Task objective = Given the listing below, write out exactly the lines starting with the line that has "- 📫 How to reach me: ..." and going on through the line that has "# MobiScope: An", both kept.
+++ Data records
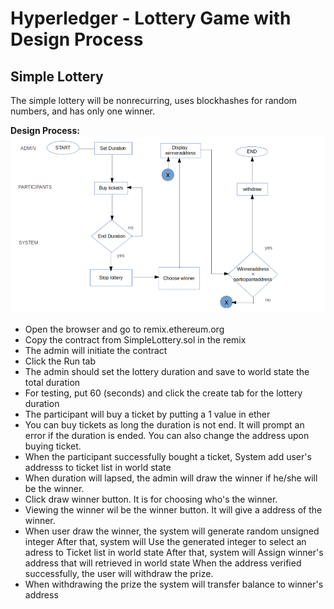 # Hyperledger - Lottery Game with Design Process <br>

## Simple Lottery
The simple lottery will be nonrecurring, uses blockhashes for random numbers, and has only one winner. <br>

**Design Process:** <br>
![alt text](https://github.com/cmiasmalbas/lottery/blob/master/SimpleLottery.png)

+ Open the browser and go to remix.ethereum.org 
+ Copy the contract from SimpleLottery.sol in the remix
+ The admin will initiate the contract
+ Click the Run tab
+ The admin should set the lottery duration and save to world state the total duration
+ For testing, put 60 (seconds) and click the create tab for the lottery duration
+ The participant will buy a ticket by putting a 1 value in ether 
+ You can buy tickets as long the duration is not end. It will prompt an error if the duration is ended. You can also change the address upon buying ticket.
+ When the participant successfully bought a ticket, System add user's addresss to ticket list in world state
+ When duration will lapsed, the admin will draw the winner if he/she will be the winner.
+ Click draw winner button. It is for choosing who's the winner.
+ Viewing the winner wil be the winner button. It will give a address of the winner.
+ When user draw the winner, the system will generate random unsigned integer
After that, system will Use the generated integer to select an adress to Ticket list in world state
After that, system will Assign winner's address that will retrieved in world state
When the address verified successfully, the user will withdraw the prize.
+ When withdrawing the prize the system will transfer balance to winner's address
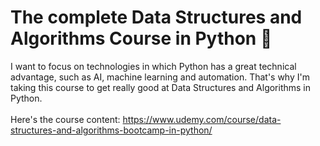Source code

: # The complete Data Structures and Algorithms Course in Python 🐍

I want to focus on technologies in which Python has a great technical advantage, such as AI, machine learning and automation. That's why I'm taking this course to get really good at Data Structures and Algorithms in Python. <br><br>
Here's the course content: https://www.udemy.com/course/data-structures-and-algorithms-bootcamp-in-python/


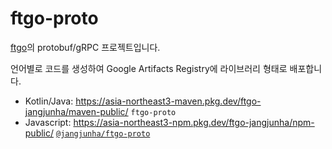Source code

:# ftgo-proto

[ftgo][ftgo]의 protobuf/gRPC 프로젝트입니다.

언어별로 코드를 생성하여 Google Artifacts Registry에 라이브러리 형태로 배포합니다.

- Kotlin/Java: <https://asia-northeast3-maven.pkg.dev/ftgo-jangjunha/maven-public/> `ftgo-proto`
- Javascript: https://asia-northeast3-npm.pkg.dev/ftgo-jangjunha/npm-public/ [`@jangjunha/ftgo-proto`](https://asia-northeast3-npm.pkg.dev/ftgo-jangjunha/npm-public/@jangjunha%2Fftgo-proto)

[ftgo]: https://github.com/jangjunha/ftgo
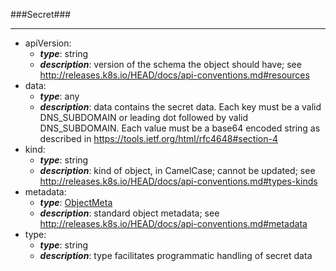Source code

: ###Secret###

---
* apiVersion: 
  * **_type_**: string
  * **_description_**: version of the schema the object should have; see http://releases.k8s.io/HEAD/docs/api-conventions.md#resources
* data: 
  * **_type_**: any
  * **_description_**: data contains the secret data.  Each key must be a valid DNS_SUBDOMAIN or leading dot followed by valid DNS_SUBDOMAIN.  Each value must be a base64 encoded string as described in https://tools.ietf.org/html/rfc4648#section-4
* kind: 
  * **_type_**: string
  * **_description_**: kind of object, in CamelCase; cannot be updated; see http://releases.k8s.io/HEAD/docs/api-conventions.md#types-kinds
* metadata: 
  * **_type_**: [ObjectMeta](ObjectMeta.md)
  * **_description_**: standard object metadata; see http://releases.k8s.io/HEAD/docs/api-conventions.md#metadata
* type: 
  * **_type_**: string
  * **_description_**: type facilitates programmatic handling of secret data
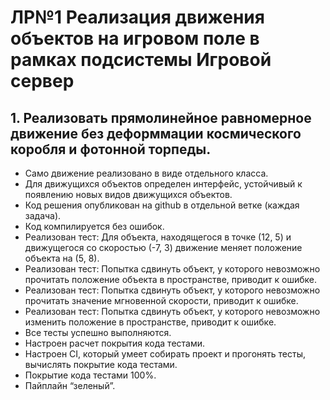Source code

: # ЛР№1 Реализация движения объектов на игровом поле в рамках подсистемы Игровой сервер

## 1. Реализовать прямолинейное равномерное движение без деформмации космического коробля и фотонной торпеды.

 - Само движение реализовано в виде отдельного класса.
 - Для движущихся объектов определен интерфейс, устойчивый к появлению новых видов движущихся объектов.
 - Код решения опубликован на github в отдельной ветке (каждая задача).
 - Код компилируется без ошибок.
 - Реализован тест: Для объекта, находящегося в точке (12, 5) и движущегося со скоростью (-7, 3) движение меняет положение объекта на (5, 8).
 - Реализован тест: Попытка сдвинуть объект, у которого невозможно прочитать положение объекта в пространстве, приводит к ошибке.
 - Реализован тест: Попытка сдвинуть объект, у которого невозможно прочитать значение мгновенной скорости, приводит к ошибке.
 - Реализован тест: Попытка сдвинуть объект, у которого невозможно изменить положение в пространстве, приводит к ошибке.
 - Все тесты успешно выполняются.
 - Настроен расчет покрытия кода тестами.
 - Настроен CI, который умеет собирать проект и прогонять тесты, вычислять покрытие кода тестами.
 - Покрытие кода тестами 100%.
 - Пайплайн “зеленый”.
++++++
+++ Data records
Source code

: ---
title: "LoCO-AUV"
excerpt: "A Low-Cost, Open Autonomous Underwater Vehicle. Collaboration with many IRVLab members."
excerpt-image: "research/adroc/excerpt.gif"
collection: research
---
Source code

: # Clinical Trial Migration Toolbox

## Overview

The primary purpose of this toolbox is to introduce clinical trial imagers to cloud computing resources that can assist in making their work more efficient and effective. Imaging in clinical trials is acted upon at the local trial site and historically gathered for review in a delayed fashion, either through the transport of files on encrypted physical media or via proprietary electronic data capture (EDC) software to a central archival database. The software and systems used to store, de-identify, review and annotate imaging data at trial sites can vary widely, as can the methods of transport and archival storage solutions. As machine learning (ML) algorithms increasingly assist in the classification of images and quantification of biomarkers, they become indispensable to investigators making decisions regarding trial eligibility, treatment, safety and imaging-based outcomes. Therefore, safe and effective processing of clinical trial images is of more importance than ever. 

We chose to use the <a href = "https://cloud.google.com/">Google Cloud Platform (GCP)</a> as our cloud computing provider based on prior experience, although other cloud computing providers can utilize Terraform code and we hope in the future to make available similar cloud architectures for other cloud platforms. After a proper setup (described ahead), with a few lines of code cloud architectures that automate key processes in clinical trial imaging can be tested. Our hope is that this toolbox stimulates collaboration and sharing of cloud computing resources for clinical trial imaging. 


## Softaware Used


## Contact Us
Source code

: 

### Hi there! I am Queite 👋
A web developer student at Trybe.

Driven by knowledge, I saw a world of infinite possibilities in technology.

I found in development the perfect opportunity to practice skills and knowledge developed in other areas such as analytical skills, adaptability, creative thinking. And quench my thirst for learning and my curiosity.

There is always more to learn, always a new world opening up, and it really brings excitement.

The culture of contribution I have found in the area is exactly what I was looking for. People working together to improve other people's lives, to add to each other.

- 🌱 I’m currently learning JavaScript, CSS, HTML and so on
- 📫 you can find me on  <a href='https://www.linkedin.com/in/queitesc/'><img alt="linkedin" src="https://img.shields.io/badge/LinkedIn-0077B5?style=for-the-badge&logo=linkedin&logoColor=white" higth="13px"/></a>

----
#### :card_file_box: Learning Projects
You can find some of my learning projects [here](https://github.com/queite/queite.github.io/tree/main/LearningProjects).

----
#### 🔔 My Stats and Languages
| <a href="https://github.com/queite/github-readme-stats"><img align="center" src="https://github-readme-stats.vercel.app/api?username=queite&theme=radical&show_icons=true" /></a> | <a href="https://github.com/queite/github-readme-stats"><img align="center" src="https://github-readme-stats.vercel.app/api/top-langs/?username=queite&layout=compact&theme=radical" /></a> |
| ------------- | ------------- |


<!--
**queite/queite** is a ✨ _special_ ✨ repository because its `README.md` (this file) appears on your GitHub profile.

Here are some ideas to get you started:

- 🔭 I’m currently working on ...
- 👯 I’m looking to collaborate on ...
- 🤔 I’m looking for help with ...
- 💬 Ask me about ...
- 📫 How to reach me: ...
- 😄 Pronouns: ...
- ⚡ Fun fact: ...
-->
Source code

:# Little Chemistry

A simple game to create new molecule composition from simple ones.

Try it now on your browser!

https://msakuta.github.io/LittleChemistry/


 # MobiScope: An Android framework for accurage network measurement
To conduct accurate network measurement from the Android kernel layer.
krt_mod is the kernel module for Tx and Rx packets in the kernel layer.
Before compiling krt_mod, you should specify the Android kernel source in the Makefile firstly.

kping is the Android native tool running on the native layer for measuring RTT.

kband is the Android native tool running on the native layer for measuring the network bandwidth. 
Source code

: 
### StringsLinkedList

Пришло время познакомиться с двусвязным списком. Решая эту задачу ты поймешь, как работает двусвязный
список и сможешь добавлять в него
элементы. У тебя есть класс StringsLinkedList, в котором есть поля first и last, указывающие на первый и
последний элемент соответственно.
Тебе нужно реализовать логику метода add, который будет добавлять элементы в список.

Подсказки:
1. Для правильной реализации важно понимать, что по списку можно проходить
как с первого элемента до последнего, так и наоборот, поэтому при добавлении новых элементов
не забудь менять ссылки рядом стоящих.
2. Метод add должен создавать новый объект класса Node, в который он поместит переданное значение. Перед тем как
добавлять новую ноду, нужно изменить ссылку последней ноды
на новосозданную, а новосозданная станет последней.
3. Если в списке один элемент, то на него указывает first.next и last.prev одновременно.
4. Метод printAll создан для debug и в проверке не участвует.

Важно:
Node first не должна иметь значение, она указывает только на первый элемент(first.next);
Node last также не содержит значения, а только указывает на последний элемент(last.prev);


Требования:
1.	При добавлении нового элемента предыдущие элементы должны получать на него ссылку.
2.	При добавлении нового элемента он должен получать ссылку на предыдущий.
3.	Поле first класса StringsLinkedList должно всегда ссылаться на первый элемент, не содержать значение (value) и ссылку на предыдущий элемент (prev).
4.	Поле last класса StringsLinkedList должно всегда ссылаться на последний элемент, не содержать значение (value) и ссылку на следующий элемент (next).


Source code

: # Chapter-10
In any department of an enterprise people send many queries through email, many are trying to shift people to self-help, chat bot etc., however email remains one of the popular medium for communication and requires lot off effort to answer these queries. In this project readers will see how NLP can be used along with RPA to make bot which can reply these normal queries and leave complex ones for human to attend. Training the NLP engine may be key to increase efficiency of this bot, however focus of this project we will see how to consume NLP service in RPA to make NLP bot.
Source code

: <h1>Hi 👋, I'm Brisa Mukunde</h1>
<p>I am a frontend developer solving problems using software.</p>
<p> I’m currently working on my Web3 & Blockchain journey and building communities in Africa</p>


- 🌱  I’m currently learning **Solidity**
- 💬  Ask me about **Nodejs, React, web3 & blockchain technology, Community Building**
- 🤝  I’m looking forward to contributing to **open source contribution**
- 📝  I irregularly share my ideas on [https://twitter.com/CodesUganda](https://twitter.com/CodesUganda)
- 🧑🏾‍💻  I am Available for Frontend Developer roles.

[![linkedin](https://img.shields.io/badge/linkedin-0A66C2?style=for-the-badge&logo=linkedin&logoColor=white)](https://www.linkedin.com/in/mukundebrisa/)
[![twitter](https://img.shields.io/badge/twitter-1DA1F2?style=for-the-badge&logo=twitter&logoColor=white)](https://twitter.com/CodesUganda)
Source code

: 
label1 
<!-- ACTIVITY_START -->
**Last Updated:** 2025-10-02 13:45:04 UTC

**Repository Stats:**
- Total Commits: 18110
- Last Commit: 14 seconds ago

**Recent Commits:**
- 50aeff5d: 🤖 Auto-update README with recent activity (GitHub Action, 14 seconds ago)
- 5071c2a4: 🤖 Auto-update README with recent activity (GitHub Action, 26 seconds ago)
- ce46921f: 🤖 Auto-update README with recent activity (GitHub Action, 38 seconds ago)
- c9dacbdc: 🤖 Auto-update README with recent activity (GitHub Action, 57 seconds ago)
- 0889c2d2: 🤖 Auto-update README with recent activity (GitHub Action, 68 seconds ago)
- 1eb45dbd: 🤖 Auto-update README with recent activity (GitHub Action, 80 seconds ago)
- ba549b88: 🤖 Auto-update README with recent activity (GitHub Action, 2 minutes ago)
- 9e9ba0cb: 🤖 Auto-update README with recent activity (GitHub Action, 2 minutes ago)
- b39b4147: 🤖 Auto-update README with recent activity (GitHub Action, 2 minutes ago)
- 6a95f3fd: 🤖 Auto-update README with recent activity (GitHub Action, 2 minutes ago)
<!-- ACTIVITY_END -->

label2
++++++
Answer for the task =
- 📫 How to reach me: ...
- 😄 Pronouns: ...
- ⚡ Fun fact: ...
-->
Source code

:# Little Chemistry

A simple game to create new molecule composition from simple ones.

Try it now on your browser!

https://msakuta.github.io/LittleChemistry/


 # MobiScope: An Android framework for accurage network measurement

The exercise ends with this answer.